Exercise directions: Each line of the data below that contains "pedestal" must be copied.
■ ■ ■
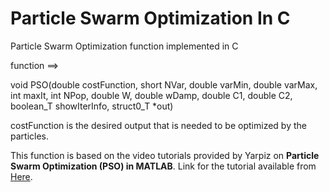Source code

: # Particle Swarm Optimization In C
Particle Swarm Optimization function implemented in C

function ==>

void PSO(double costFunction, short NVar, double varMin, double varMax, int
         maxIt, int NPop, double W, double wDamp, double C1, double C2,
         boolean_T showIterInfo, struct0_T *out)
         
costFunction is the desired output that is needed to be optimized by the particles.

This function is based on the video tutorials provided by Yarpiz on **Particle Swarm Optimization (PSO) in MATLAB**. Link for the tutorial available from [Here](http://yarpiz.com/440/ytea101-particle-swarm-optimization-pso-in-matlab-video-tutorial).
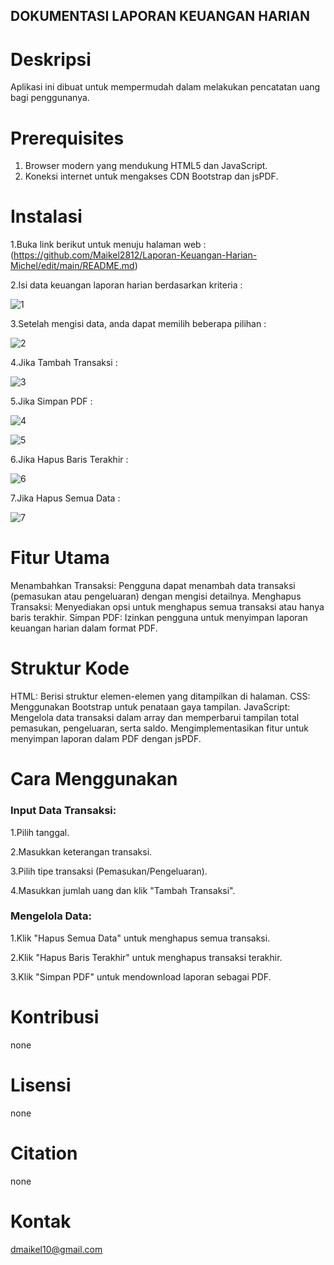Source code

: ## DOKUMENTASI LAPORAN KEUANGAN HARIAN

# Deskripsi

Aplikasi ini dibuat untuk mempermudah dalam melakukan pencatatan uang bagi penggunanya.

# Prerequisites

1. Browser modern yang mendukung HTML5 dan JavaScript.
2. Koneksi internet untuk mengakses CDN Bootstrap dan jsPDF.

# Instalasi

1.Buka link berikut untuk menuju halaman web :(https://github.com/Maikel2812/Laporan-Keuangan-Harian-Michel/edit/main/README.md)

2.Isi data keuangan laporan harian berdasarkan kriteria :

![1](https://github.com/user-attachments/assets/f4d3dba4-276e-44e4-bd8e-09170335baf2)


3.Setelah mengisi data, anda dapat memilih beberapa pilihan :


![2](https://github.com/user-attachments/assets/2ec23bec-5414-41a8-b035-6fbe394699e3)

4.Jika Tambah Transaksi :

![3](https://github.com/user-attachments/assets/9f256b21-f50f-438b-b590-52efb6cac02e)


5.Jika Simpan PDF :

![4](https://github.com/user-attachments/assets/8d949b0a-a383-44e7-853c-9833c0c41d2e)


![5](https://github.com/user-attachments/assets/b4d7913b-6a16-406f-9db8-cf29a3643a41)



6.Jika Hapus Baris Terakhir :

![6](https://github.com/user-attachments/assets/d6f72ec6-ede1-4261-8521-fefb280ebd0f)


7.Jika Hapus Semua Data :


![7](https://github.com/user-attachments/assets/3382dd0a-dc35-4a00-b76d-a54e7dae5fe1)

# Fitur Utama
Menambahkan Transaksi: Pengguna dapat menambah data transaksi (pemasukan atau pengeluaran) dengan mengisi detailnya. Menghapus Transaksi: Menyediakan opsi untuk menghapus semua transaksi atau hanya baris terakhir. Simpan PDF: Izinkan pengguna untuk menyimpan laporan keuangan harian dalam format PDF.

# Struktur Kode
HTML: Berisi struktur elemen-elemen yang ditampilkan di halaman. CSS: Menggunakan Bootstrap untuk penataan gaya tampilan. JavaScript: Mengelola data transaksi dalam array dan memperbarui tampilan total pemasukan, pengeluaran, serta saldo. Mengimplementasikan fitur untuk menyimpan laporan dalam PDF dengan jsPDF.

# Cara Menggunakan
### Input Data Transaksi:
1.Pilih tanggal.

2.Masukkan keterangan transaksi.

3.Pilih tipe transaksi (Pemasukan/Pengeluaran).

4.Masukkan jumlah uang dan klik "Tambah Transaksi".

### Mengelola Data:
1.Klik "Hapus Semua Data" untuk menghapus semua transaksi.

2.Klik "Hapus Baris Terakhir" untuk menghapus transaksi terakhir.

3.Klik "Simpan PDF" untuk mendownload laporan sebagai PDF.

# Kontribusi
none

# Lisensi
none

# Citation
none

# Kontak
dmaikel10@gmail.com
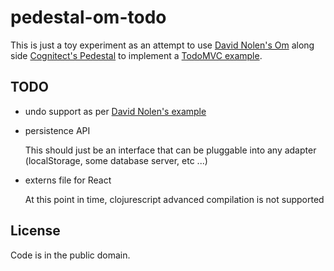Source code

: # pedestal-om-todo

This is just a toy experiment as an attempt to use [David Nolen's Om](https://github.com/swannodette/om) along side [Cognitect's Pedestal](https://github.com/pedestal/pedestal) to implement a [TodoMVC example](http://todomvc.com).

## TODO

* undo support as per [David Nolen's example](http://swannodette.github.io/todomvc/labs/architecture-examples/om-undo/index.html)

* persistence API

    This should just be an interface that can be pluggable into any adapter (localStorage, some database server, etc ...)

* externs file for React

    At this point in time, clojurescript advanced compilation is not supported 

## License

Code is in the public domain.
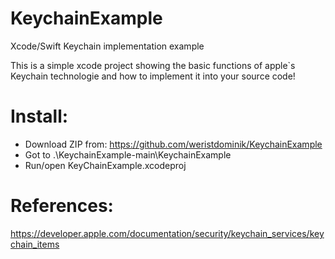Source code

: # KeychainExample
Xcode/Swift Keychain implementation example


This is a simple xcode project showing the basic functions of apple`s Keychain technologie and how to implement it into your source code!



# Install:
- Download ZIP from: https://github.com/weristdominik/KeychainExample
- Got to .\KeychainExample-main\KeychainExample
- Run/open KeyChainExample.xcodeproj


# References:
https://developer.apple.com/documentation/security/keychain_services/keychain_items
■ ■ ■
Output for this exercise:
: # pedestal-om-todo
This is just a toy experiment as an attempt to use [David Nolen's Om](https://github.com/swannodette/om) along side [Cognitect's Pedestal](https://github.com/pedestal/pedestal) to implement a [TodoMVC example](http://todomvc.com).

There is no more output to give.